- **Work order**
In the records below, find the line holding "- 🙆 According" and the line holding "<h3>Where to find me</h3>". Set down both, with every line between them, exactly.

- **Supplied data**
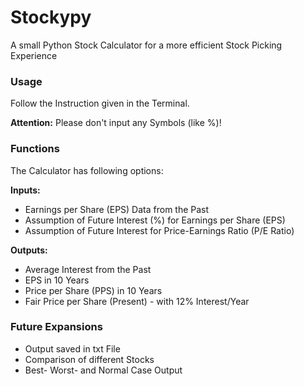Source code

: # Stockypy
A small Python Stock Calculator for a more efficient Stock Picking Experience

### __Usage__

Follow the Instruction given in the Terminal.

**Attention:**
Please don't input any Symbols (like %)!


### __Functions__

The Calculator has following options:


**Inputs:**

  - Earnings per Share (EPS) Data from the Past
  - Assumption of Future Interest (%) for Earnings per Share (EPS)
  - Assumption of Future Interest for Price-Earnings Ratio (P/E Ratio)


**Outputs:**

  - Average Interest from the Past
  - EPS in 10 Years
  - Price per Share (PPS) in 10 Years
  - Fair Price per Share (Present) - with 12% Interest/Year


### __Future Expansions__

  - Output saved in txt File
  - Comparison of different Stocks
  - Best- Worst- and Normal Case Output
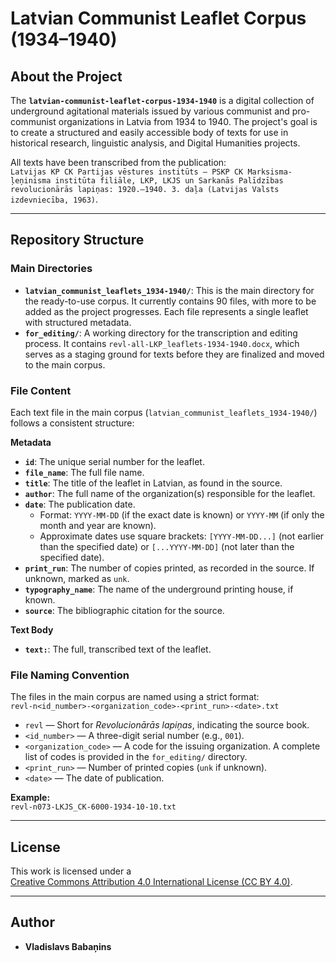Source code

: # Latvian Communist Leaflet Corpus (1934–1940)

## About the Project

The **`latvian-communist-leaflet-corpus-1934-1940`** is a digital collection of underground agitational materials issued by various communist and pro-communist organizations in Latvia from 1934 to 1940. The project's goal is to create a structured and easily accessible body of texts for use in historical research, linguistic analysis, and Digital Humanities projects.

All texts have been transcribed from the publication:  
`Latvijas KP CK Partijas vēstures institūts — PSKP CK Marksisma-ļeņinisma institūta filiāle, LKP, LKJS un Sarkanās Palīdzības revolucionārās lapiņas: 1920.–1940. 3. daļa (Latvijas Valsts izdevniecība, 1963)`.

---

## Repository Structure

### Main Directories

* **`latvian_communist_leaflets_1934-1940/`**: This is the main directory for the ready-to-use corpus. It currently contains 90 files, with more to be added as the project progresses. Each file represents a single leaflet with structured metadata.  
* **`for_editing/`**: A working directory for the transcription and editing process. It contains `revl-all-LKP_leaflets-1934-1940.docx`, which serves as a staging ground for texts before they are finalized and moved to the main corpus.

### File Content

Each text file in the main corpus (`latvian_communist_leaflets_1934-1940/`) follows a consistent structure:

**Metadata**
* **`id`**: The unique serial number for the leaflet.  
* **`file_name`**: The full file name.  
* **`title`**: The title of the leaflet in Latvian, as found in the source.  
* **`author`**: The full name of the organization(s) responsible for the leaflet.  
* **`date`**: The publication date.  
  * Format: `YYYY-MM-DD` (if the exact date is known) or `YYYY-MM` (if only the month and year are known).  
  * Approximate dates use square brackets: `[YYYY-MM-DD...]` (not earlier than the specified date) or `[...YYYY-MM-DD]` (not later than the specified date).  
* **`print_run`**: The number of copies printed, as recorded in the source. If unknown, marked as `unk`.  
* **`typography_name`**: The name of the underground printing house, if known.  
* **`source`**: The bibliographic citation for the source.  

**Text Body**
* **`text:`**: The full, transcribed text of the leaflet.

### File Naming Convention

The files in the main corpus are named using a strict format:  
`revl-n<id_number>-<organization_code>-<print_run>-<date>.txt`

* `revl` — Short for *Revolucionārās lapiņas*, indicating the source book.  
* `<id_number>` — A three-digit serial number (e.g., `001`).  
* `<organization_code>` — A code for the issuing organization. A complete list of codes is provided in the `for_editing/` directory.  
* `<print_run>` — Number of printed copies (`unk` if unknown).  
* `<date>` — The date of publication.  

**Example:**  
`revl-n073-LKJS_CK-6000-1934-10-10.txt`

---

## License

This work is licensed under a  
[Creative Commons Attribution 4.0 International License (CC BY 4.0)](https://creativecommons.org/licenses/by/4.0/).

---

## Author

- **Vladislavs Babaņins**
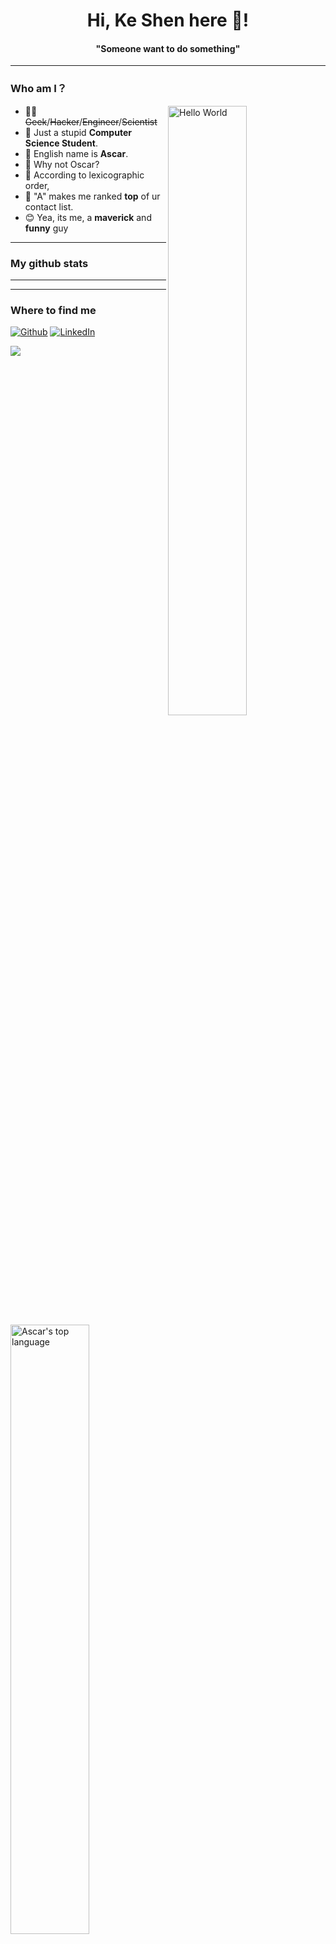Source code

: <h1 align="center">Hi, Ke Shen here 🤗! </h1>
<h4 align="center">"Someone want to do something"</h4>

---



<h3>Who am I？</h3>
<img align="right" alt="Hello World" width="50%" src="https://media.giphy.com/media/MeJgB3yMMwIaHmKD4z/giphy.gif">

- 👨‍💻 ~~Geek~~/~~Hacker~~/~~Engineer~~/~~Scientist~~ 
- 🙇 Just a stupid **Computer Science Student**.
- 💁 English name is **Ascar**. 
- 🤷 Why not Oscar?
- 🙆 According to lexicographic order, 
- 🤦 "A" makes me ranked **top** of ur contact list.
- 😊 Yea, its me, a **maverick** and **funny** guy

---


<h3>My github stats</h3>

<img align="left" alt="Ascar's top language" width="50%" src="https://github-readme-stats.vercel.app/api/top-langs/?username=Ascarshen&layout=compact&show_icons=true">
<img align="left" alt="Ascar's github stat" width="50%" src="https://github-readme-stats.vercel.app/api?username=Ascarshen&count_private=true">


---
----

<h3>Where to find me</h3>
<p><a href="https://github.com/Ascarshen" target="_blank"><img alt="Github" src="https://img.shields.io/badge/GitHub-%2312100E.svg?&style=for-the-badge&logo=Github&logoColor=white" /></a></a> <a href="https://www.linkedin.com/in/shen-ke-ascsr-8689101a3/" target="_blank"><img alt="LinkedIn" src="https://img.shields.io/badge/linkedin-%230077B5.svg?&style=for-the-badge&logo=linkedin&logoColor=white" />
</p>

![](https://img.shields.io/badge/Ascar-passing-green)
<!--
**Ascarshen/Ascarshen** is a ✨ _special_ ✨ repository because its `README.md` (this file) appears on your GitHub profile.


Here are some ideas to get you started:
[![Ascar's github stats](https://github-readme-stats.vercel.app/api?username=Ascarshen)](https://github.com/Ascarshen/github-readme-stats)
:wave: [![Codeforces Rating](https://cfrating.ihcr.top/?user=ouuan&style=flat-square)](https://codeforces.com/profile/ouuan)
- 🔭 I’m currently working on ...
- 🌱 I’m currently learning ...
- 👯 I’m looking to collaborate on ...
- 🤔 I’m looking for help with ...
- 💬 Ask me about ...
- 📫 How to reach me: ...
- 😄 Pronouns: ...
- ⚡ Fun fact: ...
-->
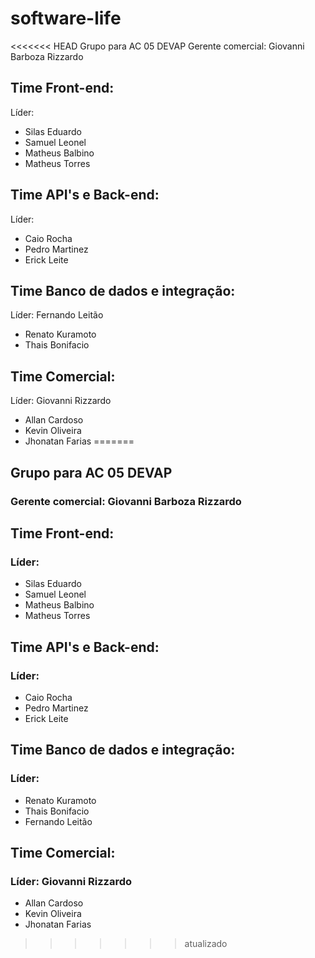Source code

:# software-life
<<<<<<< HEAD
Grupo para AC 05 DEVAP
Gerente comercial: Giovanni Barboza Rizzardo

## Time Front-end:
Líder:
 * Silas Eduardo
 * Samuel Leonel
 * Matheus Balbino
 * Matheus Torres


## Time API's e Back-end:
Líder: 
 * Caio Rocha
 * Pedro Martinez
 * Erick Leite
  
## Time Banco de dados e integração:
Líder: Fernando Leitão
 * Renato Kuramoto
 * Thais Bonifacio 

## Time Comercial:
Líder: Giovanni Rizzardo
 * Allan Cardoso
 * Kevin Oliveira
 * Jhonatan Farias
=======

## Grupo para AC 05 DEVAP

### Gerente comercial: Giovanni Barboza Rizzardo

## Time Front-end:
### Líder:
-  Silas Eduardo
-  Samuel Leonel
-  Matheus Balbino
-  Matheus Torres

## Time API's e Back-end:
### Líder: 
- Caio Rocha
- Pedro Martinez
- Erick Leite
  
## Time Banco de dados e integração:
### Líder:
- Renato Kuramoto
- Thais Bonifacio 
- Fernando Leitão

## Time Comercial:
### Líder: Giovanni Rizzardo
- Allan Cardoso
- Kevin Oliveira
- Jhonatan Farias
>>>>>>> atualizado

- **Your solution**
- 🙆 According to lexicographic order, 
- 🤦 "A" makes me ranked **top** of ur contact list.
- 😊 Yea, its me, a **maverick** and **funny** guy

---


<h3>My github stats</h3>

<img align="left" alt="Ascar's top language" width="50%" src="https://github-readme-stats.vercel.app/api/top-langs/?username=Ascarshen&layout=compact&show_icons=true">
<img align="left" alt="Ascar's github stat" width="50%" src="https://github-readme-stats.vercel.app/api?username=Ascarshen&count_private=true">


---
----

<h3>Where to find me</h3>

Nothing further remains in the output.